Leo, Ares, and I slip into three of the remaining desks in the front row. The professor closes the door only a moment after, striding to the front of the class.
She’s a tall, dark-haired woman, about forty, wearing a perfectly-fitted suit and a pair of elegant horn-rimmed glasses. Her husky voice instantly claims the attention of the room.
“If you don’t know history, then you don’t know anything,” she says. “You are a leaf that doesn’t know it is part of a tree. Who said that?”
She looks around at us, her demand echoing in a room that has fallen so silent that you can almost hear our individual heartbeats.
“Was it . . . Churchill?” an Irish boy with untidy brown hair asks, hesitantly.
“No,” Professor Thorn says. Her lips curve up in a small smile. “It was Michael Crichton. Authors tend to note the repetitive cycles of events. They look for patterns in behavior,cause and effect. What about this one:A man who has no sense of history is like a man who has no ears or eyes?”
She waits for us to respond. This time, no one has the temerity to guess.
“That was Hitler,” she says with a wicked smile. “I don’t think he took his own advice.”
She turns and writes on the blackboard in that fine, flowing script.
“La Cosa Nostra,” she says, speaking aloud the words as they unfurl from the tip of her dusty chalk. “Giuseppe Esposito was the first Sicilian Mafia member to emigrate to America. He fled there, along with six of his men, after killing the Chancellor and Vice-Chancellor of his province, along with eleven oligarchs.
“The Italian Mafia spread from New York to New Orleans, and then to Chicago. Several families rose and fell from power—first the Black Hand, then the Five Points Gang, then Al Capone’s Syndicate.
“This semester we will study the history of the Italian Mafia in Italy and America. Then we will move on through the various families represented at Kingmakers, until we have covered each and every one by the end of your fourth year.”
She frowns at us, perceiving the thrill of excitement in the students of Italian descent.

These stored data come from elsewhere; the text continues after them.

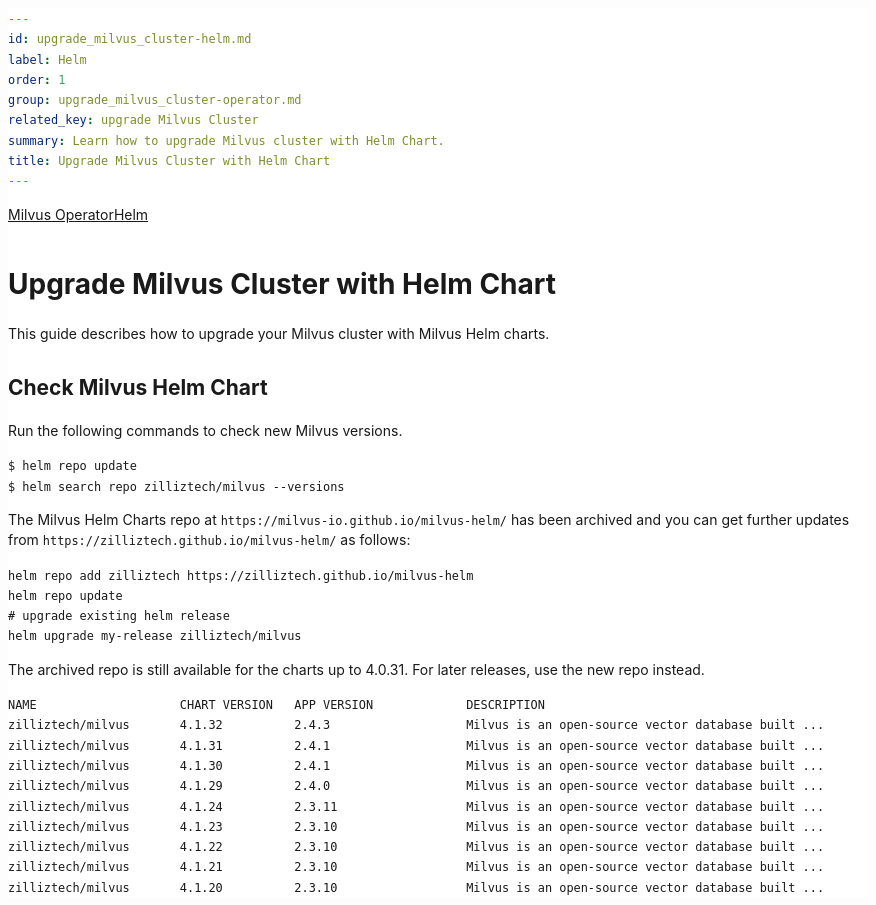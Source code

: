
 ```yaml
---
id: upgrade_milvus_cluster-helm.md
label: Helm
order: 1
group: upgrade_milvus_cluster-operator.md
related_key: upgrade Milvus Cluster
summary: Learn how to upgrade Milvus cluster with Helm Chart.
title: Upgrade Milvus Cluster with Helm Chart
---
```


<div class="tab-wrapper"><a href="upgrade_milvus_cluster-operator.md" class=''>Milvus Operator</a><a href="upgrade_milvus_cluster-helm.md" class='active '>Helm</a></div>

# Upgrade Milvus Cluster with Helm Chart

This guide describes how to upgrade your Milvus cluster with Milvus Helm charts. 

## Check Milvus Helm Chart

Run the following commands to check new Milvus versions. 

```
$ helm repo update
$ helm search repo zilliztech/milvus --versions
```

<div class="alert note">

The Milvus Helm Charts repo at `https://milvus-io.github.io/milvus-helm/` has been archived and you can get further updates from `https://zilliztech.github.io/milvus-helm/` as follows:

```shell
helm repo add zilliztech https://zilliztech.github.io/milvus-helm
helm repo update
# upgrade existing helm release
helm upgrade my-release zilliztech/milvus
```

The archived repo is still available for the charts up to 4.0.31. For later releases, use the new repo instead.

</div>

```                                       
NAME                    CHART VERSION   APP VERSION             DESCRIPTION                                       
zilliztech/milvus       4.1.32          2.4.3                   Milvus is an open-source vector database built ...
zilliztech/milvus       4.1.31          2.4.1                   Milvus is an open-source vector database built ...
zilliztech/milvus       4.1.30          2.4.1                   Milvus is an open-source vector database built ...
zilliztech/milvus       4.1.29          2.4.0                   Milvus is an open-source vector database built ...
zilliztech/milvus       4.1.24          2.3.11                  Milvus is an open-source vector database built ...
zilliztech/milvus       4.1.23          2.3.10                  Milvus is an open-source vector database built ...
zilliztech/milvus       4.1.22          2.3.10                  Milvus is an open-source vector database built ...
zilliztech/milvus       4.1.21          2.3.10                  Milvus is an open-source vector database built ...
zilliztech/milvus       4.1.20          2.3.10                  Milvus is an open-source vector database built ...
```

“Don’t be too happy,” she says sternly. “Every semester, the students that fail are the ones who think that they already know everything that I’m about to teach them. Trust me, you don’t. Every year you Freshmen prove yourselves shockingly ignorant of your own history, the history of your country, and the history of your friends and enemies. You’ve probably been told more legends than truths by your relatives. Memory is fallible. And no one is more prone to self-serving reconstructions than those who believe they can write their destiny at will.”
I can feel Leo getting restless next to me. I don’t even have to look at him to know that he’s probably gazing around the room to see what the other students think of this speech or trying to peer out the windows which run down only one side of the classroom.
Whereas I feel electric excitement at Professor Thorn’s words. I’ve always loved history. You live a thousand lives when you learn about the people who came before you, and you can take their lessons as your own.
I spend the next ninety minutes scribbling furiously in my notebook as Professor Thorn recounts the origins of the Cosa Nostra in Sicily.
Leo doesn’t bother taking any notes, safe in the assurance that he can copy mine later.
That doesn’t bother me. I’m more annoyed by the fact that Leo is so clever that he can get away with barely paying attention to the professors’ lectures, scoring almost as high as me on exams without even trying.
Ares writes slowly and steadily in his notebook. His stubby pencil disappears inside of his large hand, bent so far over his notebook that his nose almost touches the page. I can’t tell if he’s as fascinated by the lecture as I am, or simply very focused.
Behind Ares, Hedeon Gray stares at the professor with an irritated expression. I don’t think I’ve seen him make any other face yet—he’s good-looking, but perpetually sulky.
Professor Thorn has a fascinating narrative style. Her history lesson is not at all dry. How could it be, when the history of the mafia is studded with conniving deals, double-crosses, and, of course, murder?